After the war of 1737- 39, Chimaji appa and his Maratha soldiers took the church bells from Vasai as memorabilia and installed them in various Hindu mandirs of Maharashtra, some of the bells they installed in Khandoba mandir, Tulja bhavani mandir of Jejuri and Osmanabad respectively . These church bells are still present in these mandirs. The garrison of Baçaim, thanks to the reinforcements received from Goa, was of about 1,200 soldiers, among Portuguese and Indian auxiliaries.

Siege of Baçaim
The siege of Baçaim began on 17 February 1739. All the Portuguese outposts around the major fort at Baçaim had been taken. Their supply routes from the north and south had been blocked, and with the English manning the seas, even that route was unreliable. Chimaji Appa arrived at Bhadrapur near Baçaim in February 1739. According to a Portuguese account, his forces numbered 40,000 infantry, 25,000 cavalry, and around 4,000 soldiers trained in laying mines. Furthermore, he had 5,000 camels and 50 elephants. More joined from Salsette in the following days, increasing the total Maratha troops amassed to take Baçaim to close to 100,000. The Portuguese, alarmed at this threat, decided to vacate Bandra, Versova and Dongri so as to better defend Baçaim. As per orders of the Portuguese Viceroy, the Count of Sandomil, only Baçaim, Damão, Diu and Karanja (Uran) were to be defended. These were duly fortified. In March 1739, Manaji Angre attacked Uran and captured it from the Portuguese. This was followed by easy Maratha victories at Bandra, Versova and Dharavi which the Portuguese garrison had vacated. Manaji Angre joined Chimaji Appa at Vasai after this. Thus by April 1739, the noose around Baçaim had further tightened.

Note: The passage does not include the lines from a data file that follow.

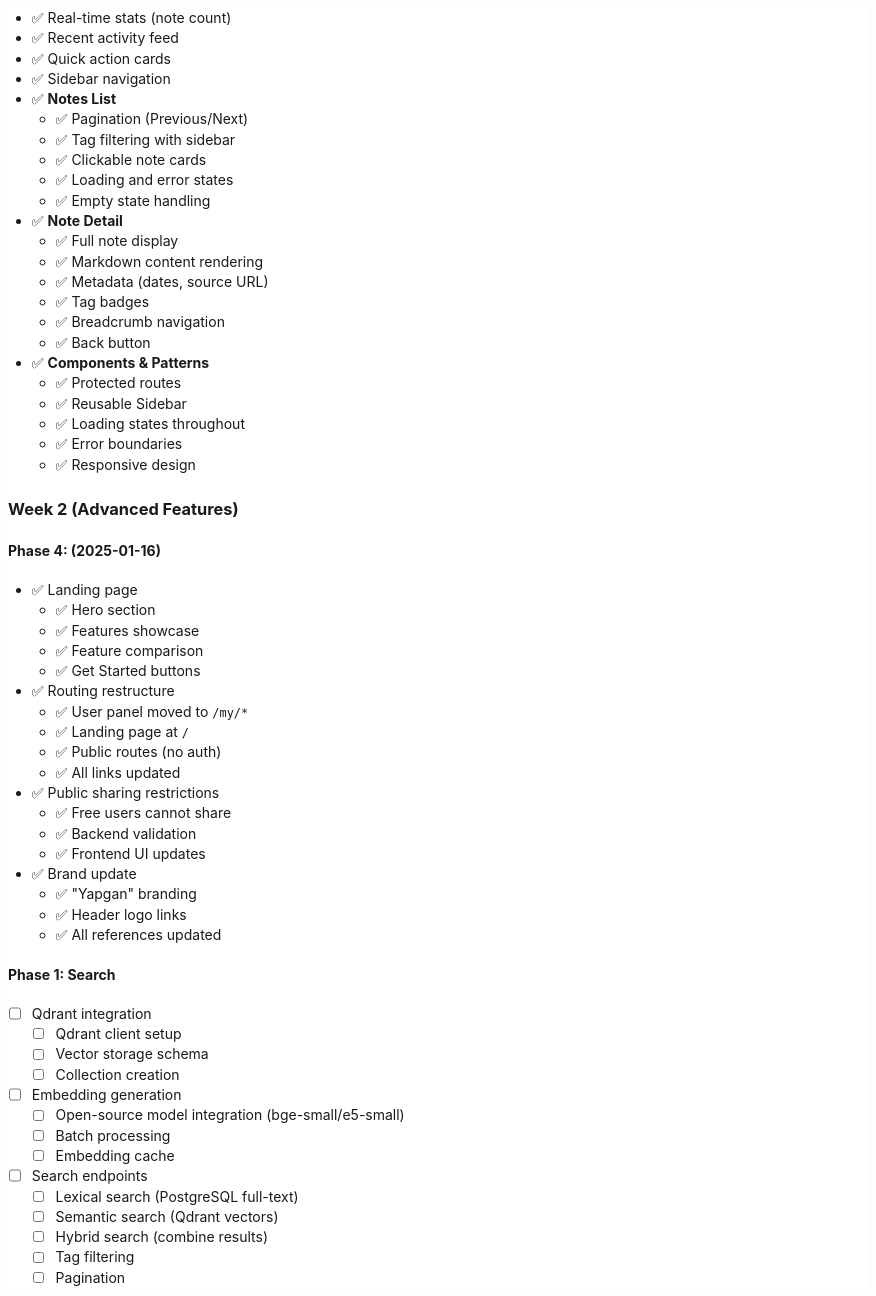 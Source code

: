   - ✅ Real-time stats (note count)
  - ✅ Recent activity feed
  - ✅ Quick action cards
  - ✅ Sidebar navigation
- ✅ **Notes List**
  - ✅ Pagination (Previous/Next)
  - ✅ Tag filtering with sidebar
  - ✅ Clickable note cards
  - ✅ Loading and error states
  - ✅ Empty state handling
- ✅ **Note Detail**
  - ✅ Full note display
  - ✅ Markdown content rendering
  - ✅ Metadata (dates, source URL)
  - ✅ Tag badges
  - ✅ Breadcrumb navigation
  - ✅ Back button
- ✅ **Components & Patterns**
  - ✅ Protected routes
  - ✅ Reusable Sidebar
  - ✅ Loading states throughout
  - ✅ Error boundaries
  - ✅ Responsive design

### Week 2 (Advanced Features)

#### Phase 4: (2025-01-16)

- ✅ Landing page
  - ✅ Hero section
  - ✅ Features showcase
  - ✅ Feature comparison
  - ✅ Get Started buttons
- ✅ Routing restructure
  - ✅ User panel moved to `/my/*`
  - ✅ Landing page at `/`
  - ✅ Public routes (no auth)
  - ✅ All links updated
- ✅ Public sharing restrictions
  - ✅ Free users cannot share
  - ✅ Backend validation
  - ✅ Frontend UI updates
- ✅ Brand update
  - ✅ "Yapgan" branding
  - ✅ Header logo links
  - ✅ All references updated

#### Phase 1: Search

- [ ] Qdrant integration
  - [ ] Qdrant client setup
  - [ ] Vector storage schema
  - [ ] Collection creation
- [ ] Embedding generation
  - [ ] Open-source model integration (bge-small/e5-small)
  - [ ] Batch processing
  - [ ] Embedding cache
- [ ] Search endpoints
  - [ ] Lexical search (PostgreSQL full-text)
  - [ ] Semantic search (Qdrant vectors)
  - [ ] Hybrid search (combine results)
  - [ ] Tag filtering
  - [ ] Pagination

The capture of Thana and Dharavi meant that even small boats could not reach Baçaim without being fired upon by Maratha cannons. Still, General Martinho De Silva decided to fight. Chimaji Appa now decided to bring down the fort of Baçaim itself. All except Vasai in Maratha hands, including the forts at Bandra, Versova, Dongri and Uran. The fort at Baçaim is situated on land with the Arabian sea on one side, and the Vasai creek on another two sides.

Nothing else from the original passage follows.